- Theatrical release poster
- Directed by: Arjun
- Written by: Arjun
- Produced by: Arjun
- Starring: Arjun Khushbu
- Cinematography: R. H. Ashok
- Edited by: P. Sai Suresh
- Music by: Maragathamani
- Production company: Sree Raam Films International
- Distributed by: Sree Raam Films International
- Release date: 16 April 1993;
- Running time: 120 minutes
- Country: India
- Language: Tamil

= Pratap (1993 film) =

Pratap (/prəθɑːp/) is a 1993 Indian Tamil-language action film written, directed and produced by Arjun via Sree Raam Films International. The film stars Arjun himself, Khushbu, Janagaraj, Devan and Rocky. It was released on 16 April 1993.

== Plot ==

Pratap is released from prison, and he learns that his sister Priya is missing.
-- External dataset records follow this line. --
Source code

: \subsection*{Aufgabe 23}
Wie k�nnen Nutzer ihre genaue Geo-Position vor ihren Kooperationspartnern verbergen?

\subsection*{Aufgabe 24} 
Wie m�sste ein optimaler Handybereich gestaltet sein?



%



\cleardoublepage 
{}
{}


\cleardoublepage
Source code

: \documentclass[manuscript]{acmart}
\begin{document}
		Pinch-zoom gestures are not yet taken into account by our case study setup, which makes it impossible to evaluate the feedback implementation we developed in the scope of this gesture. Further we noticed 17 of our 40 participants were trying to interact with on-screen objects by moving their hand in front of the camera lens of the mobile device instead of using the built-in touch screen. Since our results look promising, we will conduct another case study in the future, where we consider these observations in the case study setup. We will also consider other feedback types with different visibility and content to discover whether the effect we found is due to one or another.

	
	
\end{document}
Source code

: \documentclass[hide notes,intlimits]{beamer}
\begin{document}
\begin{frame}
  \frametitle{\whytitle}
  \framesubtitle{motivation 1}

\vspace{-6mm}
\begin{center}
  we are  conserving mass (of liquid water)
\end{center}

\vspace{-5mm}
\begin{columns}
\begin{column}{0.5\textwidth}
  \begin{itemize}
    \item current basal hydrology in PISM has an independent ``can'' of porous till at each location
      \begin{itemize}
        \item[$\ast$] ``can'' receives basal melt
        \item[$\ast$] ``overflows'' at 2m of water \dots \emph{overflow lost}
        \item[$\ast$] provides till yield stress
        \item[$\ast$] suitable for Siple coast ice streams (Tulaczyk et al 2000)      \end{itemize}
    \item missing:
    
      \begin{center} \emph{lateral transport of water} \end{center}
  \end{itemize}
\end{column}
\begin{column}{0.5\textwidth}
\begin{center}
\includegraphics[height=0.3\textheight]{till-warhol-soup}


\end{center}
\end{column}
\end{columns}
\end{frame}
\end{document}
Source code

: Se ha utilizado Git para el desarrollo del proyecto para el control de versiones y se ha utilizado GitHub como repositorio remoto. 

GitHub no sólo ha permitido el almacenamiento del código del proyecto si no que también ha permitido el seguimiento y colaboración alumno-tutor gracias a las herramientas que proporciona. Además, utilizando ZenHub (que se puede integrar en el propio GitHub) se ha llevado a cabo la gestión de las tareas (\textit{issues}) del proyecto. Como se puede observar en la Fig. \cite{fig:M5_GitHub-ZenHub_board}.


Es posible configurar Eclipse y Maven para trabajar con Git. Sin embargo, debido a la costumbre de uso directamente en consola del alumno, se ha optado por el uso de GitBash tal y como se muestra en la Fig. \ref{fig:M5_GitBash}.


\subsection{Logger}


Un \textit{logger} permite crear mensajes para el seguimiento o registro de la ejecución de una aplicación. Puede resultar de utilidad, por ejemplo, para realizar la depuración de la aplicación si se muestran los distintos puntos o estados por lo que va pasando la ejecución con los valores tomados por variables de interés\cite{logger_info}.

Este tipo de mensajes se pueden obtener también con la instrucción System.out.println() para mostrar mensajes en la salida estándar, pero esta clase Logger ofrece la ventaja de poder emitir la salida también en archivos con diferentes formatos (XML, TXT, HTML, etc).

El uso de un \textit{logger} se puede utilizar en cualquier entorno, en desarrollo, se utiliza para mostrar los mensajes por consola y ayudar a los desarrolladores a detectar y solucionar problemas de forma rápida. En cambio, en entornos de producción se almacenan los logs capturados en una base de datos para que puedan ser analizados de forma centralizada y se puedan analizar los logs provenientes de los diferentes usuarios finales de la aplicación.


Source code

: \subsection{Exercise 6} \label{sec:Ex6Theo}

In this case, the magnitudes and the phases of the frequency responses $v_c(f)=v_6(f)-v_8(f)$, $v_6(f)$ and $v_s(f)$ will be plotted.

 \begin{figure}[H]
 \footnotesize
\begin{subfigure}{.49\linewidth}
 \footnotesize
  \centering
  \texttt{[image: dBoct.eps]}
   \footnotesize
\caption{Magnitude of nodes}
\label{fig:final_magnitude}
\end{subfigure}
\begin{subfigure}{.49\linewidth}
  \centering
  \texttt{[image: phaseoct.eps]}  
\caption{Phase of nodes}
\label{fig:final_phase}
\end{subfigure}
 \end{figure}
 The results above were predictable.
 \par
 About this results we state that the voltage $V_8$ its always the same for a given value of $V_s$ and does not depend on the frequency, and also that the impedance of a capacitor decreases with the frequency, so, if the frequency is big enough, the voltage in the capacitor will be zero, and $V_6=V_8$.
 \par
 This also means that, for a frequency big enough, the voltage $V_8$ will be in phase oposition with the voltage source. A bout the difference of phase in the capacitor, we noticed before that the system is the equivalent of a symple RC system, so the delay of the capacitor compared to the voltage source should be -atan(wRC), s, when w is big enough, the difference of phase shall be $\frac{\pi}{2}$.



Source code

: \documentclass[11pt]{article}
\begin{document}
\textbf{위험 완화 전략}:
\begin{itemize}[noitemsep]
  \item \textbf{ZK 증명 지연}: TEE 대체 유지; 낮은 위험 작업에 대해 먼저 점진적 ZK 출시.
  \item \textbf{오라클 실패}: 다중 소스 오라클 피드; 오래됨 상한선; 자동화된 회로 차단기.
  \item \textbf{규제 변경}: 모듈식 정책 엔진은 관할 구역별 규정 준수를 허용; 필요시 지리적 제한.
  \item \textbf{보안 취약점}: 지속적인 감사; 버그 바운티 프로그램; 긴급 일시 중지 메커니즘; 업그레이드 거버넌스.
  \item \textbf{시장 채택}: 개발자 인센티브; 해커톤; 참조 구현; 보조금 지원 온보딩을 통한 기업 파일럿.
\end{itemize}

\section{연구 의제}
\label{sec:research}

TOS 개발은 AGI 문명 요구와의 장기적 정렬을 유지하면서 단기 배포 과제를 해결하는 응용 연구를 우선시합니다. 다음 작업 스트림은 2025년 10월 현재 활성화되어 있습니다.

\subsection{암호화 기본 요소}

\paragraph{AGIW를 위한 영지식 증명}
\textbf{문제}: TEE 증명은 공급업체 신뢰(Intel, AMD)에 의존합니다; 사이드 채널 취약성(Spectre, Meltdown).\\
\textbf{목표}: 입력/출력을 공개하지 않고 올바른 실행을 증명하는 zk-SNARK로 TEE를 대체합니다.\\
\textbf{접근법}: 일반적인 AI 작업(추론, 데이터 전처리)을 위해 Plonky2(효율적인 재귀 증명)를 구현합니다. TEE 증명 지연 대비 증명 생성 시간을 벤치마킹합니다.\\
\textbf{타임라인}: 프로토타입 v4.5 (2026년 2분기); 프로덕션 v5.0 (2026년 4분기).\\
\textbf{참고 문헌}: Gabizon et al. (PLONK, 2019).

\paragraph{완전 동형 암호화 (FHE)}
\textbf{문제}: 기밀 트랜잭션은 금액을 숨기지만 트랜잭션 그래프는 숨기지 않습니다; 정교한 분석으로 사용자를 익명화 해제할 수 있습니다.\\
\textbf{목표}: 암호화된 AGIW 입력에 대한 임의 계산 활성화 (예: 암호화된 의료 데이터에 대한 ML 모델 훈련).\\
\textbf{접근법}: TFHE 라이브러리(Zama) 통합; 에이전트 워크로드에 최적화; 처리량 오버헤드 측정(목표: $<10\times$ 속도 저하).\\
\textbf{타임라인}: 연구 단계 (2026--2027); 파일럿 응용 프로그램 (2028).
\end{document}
After initial efforts, Pratap finds Priya in a mental asylum and learns that she was the witness behind the crimes committed by brothers: Vimal, Michael and Alex Raj. Priya finally recovers and she reports the Raj brothers' crimes to the media and an arrest warrant is issued. However, the Raj brothers corner Priya and kill her, which enrages Pratap. He finally kills the Raj brothers after an intense combat, thus avenging his sister, Priya's death.

== Soundtrack ==
The music was composed by Maragathamani, with lyrics by Vairamuthu. For the Telugu dubbed version Muta Rowdy, all lyrics were written by Rajasri.

Tamil
| No. | Title | Singer(s) | Length |
|---|---|---|---|
| 1. | "Maanga Maanga" | S. P. Balasubrahmanyam, Maragathamani | 4:18 |
| 2. | "En Kannanuku Kaadhal" | S. P. Balasubrahmanyam, K. S. Chithra | 4:39 |
| 3. | "Solli Adi Raja" | S. P. Balasubrahmanyam, K. S. Chithra | 4:45 |
| 4. | "Mandil Oru Paatu" | S. P. Balasubrahmanyam, K. S. Chithra | 4:37 |
| 5. | "Arjunare Arjunare" | S. P. Balasubrahmanyam, K. S. Chithra | 4:47 |
| 6. | "Raathire Nerathil" | K. S. Chithra | 4:58 |
| Total length: |  |  | 28:04 |

Telugu
| No. | Title | Singer(s) | Length |
|---|---|---|---|
| 1. | "Nene Neeku Raja" | S. P. Balasubrahmanyam, K. S. Chithra | 4:43 |
| 2. | "Banti Banti Chamanti" | S. P. Balasubrahmanyam, Chorus | 4:16 |
| 3. | "Naa Kannulake" | S. P. Balasubrahmanyam, K. S. Chithra | 4:35 |
| 4. | "Arjunada ! Arjunada" | S. P. Balasubrahmanyam, K. S. Chithra | 4:35 |
| 5. | "Ratiri Vela" | K. S. Chithra | 4:47 |
| 6. | "Padenu Oka Pata" | S. P. Balasubrahmanyam, K. S. Chithra | 4:31 |
| Total length: |  |  | 27:30 |

== Release and reception ==
Pratap was released on 16 April 1993, by Sree Raam Films International. The Indian Express wrote the film "is tailormade for Arjun", appreciating the action sequences and Rocky's performance as the antagonist but criticising the music as average.